Access survey highlights journalists' needs for CES

LAS VEGAS: This week's Consumer Electronics Show (CES) is shaping up to be the biggest to date. The show, which has supplanted Comdex as the king of tech trade shows, has 2,500 companies exhibiting for an expected 130,000 attendees.

LAS VEGAS: This week's Consumer Electronics Show (CES) is shaping up to be the biggest to date. The show, which has supplanted Comdex as the king of tech trade shows, has 2,500 companies exhibiting for an expected 130,000 attendees.

And with consumer electronics hotter than ever, the media come by the thousands as well. Last year, more than 4,500 journalists attended CES.

To find out just how those journalists want their information, Access Communications queried more than 100 reporters about their needs before and during the show.

Michael Young, SVP with Access, also noted the importance of the press conference. Fifty-eight percent of reporters prefer to get their news at a press conference, while 39% prefer a one-on-one briefing at the show. Only 25.7% wanted a phone briefing at the show.

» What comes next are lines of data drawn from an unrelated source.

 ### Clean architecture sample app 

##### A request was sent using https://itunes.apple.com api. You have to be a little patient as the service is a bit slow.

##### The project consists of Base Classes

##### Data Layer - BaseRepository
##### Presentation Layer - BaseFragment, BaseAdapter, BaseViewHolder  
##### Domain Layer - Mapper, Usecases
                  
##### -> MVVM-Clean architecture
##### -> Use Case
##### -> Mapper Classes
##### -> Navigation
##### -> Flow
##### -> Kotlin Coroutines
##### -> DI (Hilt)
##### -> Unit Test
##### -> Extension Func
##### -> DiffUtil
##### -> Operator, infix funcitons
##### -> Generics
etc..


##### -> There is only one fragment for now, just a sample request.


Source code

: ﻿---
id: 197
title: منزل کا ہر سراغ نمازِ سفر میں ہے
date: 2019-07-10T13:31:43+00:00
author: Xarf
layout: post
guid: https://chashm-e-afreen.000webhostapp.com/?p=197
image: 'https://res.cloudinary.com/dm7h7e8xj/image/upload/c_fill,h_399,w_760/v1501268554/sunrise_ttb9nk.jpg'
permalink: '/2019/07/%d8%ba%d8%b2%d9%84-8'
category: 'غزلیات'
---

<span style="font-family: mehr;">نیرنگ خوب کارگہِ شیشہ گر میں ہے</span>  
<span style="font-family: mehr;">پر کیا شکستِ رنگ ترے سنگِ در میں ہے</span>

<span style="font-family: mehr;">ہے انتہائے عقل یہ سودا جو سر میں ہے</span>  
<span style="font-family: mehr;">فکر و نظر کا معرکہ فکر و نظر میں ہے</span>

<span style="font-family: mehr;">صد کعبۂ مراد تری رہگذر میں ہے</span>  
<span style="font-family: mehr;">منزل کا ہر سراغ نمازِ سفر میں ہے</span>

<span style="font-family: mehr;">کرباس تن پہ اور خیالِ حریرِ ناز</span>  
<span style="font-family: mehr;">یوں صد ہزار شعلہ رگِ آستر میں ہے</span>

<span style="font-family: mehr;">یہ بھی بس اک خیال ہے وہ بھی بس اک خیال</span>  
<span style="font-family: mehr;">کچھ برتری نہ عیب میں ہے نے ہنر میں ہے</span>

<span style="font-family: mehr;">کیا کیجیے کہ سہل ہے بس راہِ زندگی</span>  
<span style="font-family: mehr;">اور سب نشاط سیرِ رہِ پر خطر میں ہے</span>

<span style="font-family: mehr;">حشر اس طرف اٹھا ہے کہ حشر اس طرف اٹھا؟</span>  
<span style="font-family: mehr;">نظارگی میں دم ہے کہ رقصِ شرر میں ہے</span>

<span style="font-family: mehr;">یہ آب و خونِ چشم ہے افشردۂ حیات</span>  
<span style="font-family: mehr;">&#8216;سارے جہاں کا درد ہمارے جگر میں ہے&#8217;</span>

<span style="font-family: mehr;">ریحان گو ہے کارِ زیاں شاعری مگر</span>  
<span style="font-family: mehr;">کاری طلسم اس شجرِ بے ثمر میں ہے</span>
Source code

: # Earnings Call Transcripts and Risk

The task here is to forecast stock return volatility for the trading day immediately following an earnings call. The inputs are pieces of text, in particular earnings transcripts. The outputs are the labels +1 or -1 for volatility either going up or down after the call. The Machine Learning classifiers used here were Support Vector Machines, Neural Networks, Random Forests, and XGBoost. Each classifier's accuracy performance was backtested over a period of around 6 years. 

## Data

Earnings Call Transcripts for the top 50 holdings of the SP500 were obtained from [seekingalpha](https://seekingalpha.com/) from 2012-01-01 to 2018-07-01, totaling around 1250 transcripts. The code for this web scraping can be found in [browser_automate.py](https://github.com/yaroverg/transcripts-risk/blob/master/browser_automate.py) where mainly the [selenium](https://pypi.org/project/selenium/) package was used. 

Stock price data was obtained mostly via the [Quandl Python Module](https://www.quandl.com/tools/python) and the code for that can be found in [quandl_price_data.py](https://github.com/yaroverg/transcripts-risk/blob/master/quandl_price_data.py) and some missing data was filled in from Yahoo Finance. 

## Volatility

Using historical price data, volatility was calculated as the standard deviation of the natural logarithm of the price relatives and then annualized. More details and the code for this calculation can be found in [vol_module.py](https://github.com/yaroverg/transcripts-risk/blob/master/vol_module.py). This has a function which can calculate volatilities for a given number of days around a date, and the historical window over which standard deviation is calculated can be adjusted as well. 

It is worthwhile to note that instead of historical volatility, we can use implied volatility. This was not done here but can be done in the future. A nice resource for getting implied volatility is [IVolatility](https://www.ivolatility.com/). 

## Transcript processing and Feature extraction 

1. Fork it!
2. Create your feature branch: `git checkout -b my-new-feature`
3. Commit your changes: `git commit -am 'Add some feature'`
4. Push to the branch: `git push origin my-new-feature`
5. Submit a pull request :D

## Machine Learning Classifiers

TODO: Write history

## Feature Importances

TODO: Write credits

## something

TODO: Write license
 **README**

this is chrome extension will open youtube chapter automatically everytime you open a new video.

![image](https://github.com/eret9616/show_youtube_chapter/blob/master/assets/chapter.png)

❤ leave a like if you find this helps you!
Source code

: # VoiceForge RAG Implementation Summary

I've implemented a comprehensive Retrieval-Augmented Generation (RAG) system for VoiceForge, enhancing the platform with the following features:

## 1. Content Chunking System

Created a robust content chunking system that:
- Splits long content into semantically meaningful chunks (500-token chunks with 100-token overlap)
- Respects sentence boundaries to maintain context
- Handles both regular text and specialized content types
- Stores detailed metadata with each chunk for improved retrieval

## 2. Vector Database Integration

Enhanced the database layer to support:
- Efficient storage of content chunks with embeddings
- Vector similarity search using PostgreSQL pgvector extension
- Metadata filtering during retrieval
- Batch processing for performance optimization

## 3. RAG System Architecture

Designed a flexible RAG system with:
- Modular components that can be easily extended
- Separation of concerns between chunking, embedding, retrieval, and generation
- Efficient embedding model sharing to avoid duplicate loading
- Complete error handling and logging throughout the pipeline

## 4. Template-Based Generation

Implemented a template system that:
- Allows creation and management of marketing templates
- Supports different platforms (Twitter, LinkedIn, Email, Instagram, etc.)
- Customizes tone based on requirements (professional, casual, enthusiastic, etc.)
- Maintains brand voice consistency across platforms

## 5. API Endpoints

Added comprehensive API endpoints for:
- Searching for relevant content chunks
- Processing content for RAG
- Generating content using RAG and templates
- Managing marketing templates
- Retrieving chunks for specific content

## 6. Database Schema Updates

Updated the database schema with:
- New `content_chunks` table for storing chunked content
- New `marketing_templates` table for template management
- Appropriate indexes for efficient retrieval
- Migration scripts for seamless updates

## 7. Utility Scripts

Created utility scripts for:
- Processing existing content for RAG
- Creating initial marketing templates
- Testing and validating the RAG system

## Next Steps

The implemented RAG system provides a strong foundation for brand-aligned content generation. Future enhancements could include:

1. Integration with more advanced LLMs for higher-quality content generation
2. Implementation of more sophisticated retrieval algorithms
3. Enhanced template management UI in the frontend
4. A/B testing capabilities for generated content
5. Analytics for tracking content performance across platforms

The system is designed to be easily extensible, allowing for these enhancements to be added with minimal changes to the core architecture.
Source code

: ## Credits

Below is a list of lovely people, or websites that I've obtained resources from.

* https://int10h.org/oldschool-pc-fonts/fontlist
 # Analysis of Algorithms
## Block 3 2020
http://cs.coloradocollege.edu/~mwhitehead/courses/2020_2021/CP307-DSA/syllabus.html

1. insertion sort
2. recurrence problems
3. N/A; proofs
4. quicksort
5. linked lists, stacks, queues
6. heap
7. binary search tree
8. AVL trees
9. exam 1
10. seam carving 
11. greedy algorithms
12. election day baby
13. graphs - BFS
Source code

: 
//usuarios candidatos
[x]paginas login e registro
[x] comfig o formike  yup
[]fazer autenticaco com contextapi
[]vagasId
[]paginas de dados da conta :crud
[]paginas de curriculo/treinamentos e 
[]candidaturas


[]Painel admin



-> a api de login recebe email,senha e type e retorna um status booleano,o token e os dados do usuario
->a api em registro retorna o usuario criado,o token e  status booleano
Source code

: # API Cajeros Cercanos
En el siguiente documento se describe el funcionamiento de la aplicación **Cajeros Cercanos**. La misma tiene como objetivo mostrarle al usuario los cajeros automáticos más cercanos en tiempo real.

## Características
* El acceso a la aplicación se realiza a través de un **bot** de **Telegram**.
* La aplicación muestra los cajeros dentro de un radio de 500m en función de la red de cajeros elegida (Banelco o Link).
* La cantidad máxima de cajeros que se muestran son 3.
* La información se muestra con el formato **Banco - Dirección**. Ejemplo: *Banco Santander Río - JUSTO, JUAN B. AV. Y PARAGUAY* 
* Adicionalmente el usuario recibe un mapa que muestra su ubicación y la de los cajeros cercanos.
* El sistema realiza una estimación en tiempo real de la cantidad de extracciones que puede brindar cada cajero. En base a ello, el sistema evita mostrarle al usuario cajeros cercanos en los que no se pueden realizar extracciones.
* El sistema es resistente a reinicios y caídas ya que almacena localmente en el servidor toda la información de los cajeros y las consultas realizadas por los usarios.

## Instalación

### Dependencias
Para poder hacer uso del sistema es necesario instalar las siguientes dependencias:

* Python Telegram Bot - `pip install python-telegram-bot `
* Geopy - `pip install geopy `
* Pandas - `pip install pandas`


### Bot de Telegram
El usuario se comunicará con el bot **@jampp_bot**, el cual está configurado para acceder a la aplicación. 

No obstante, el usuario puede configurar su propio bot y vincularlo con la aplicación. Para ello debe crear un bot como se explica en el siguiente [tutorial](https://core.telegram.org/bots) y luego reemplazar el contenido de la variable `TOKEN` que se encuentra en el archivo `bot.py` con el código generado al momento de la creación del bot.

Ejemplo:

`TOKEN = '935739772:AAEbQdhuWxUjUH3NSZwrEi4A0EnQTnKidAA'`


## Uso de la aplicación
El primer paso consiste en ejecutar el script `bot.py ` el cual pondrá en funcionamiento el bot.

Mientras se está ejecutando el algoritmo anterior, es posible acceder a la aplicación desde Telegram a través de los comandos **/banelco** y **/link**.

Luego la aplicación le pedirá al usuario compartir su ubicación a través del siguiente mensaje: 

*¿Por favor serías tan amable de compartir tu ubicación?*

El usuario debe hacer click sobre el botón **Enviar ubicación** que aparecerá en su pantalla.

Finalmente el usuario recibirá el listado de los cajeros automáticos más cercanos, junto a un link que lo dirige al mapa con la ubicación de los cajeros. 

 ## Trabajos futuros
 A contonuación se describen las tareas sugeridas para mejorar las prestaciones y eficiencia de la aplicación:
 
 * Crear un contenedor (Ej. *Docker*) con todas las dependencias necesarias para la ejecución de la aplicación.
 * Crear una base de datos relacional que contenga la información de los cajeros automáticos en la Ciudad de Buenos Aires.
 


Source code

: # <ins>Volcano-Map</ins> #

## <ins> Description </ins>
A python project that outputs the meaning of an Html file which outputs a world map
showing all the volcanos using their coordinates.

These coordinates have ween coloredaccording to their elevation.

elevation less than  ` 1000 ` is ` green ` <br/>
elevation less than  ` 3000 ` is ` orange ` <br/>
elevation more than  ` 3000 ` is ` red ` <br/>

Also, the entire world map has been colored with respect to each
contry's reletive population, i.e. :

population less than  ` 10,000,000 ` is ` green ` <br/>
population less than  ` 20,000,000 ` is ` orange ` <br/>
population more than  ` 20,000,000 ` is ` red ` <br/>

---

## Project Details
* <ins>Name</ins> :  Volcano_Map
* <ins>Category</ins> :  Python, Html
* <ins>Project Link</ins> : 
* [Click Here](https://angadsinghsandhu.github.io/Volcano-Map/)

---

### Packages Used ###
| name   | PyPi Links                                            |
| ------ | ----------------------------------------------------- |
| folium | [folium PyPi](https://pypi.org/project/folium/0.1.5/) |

The study also found that more than 80% of journalists will arrive before the show opens. And 92.5% want to hear about company and product news before the show. Also, 67% prefer not to leave the show floor for briefings.

"Journalists have limited bandwidth at the show," said Young. "They can only do so much, so they want to know what the news is before getting there."

In terms of coverage, 67% will write a post-show wrap-up, while 65% plan to cover individual products and companies, and write trend articles.

Only 35.6% will blog about their CES experiences. Young said he thinks that low number reflects the fact that many journalists attending are from consumer titles, not just tech media.

When Access releases similar surveys of journalists attending other trade shows, including the video game conference E3, the security-focused RSA Conference, and the telecommunications and wireless-focused CTIA, the number of journalists blogging will be much higher.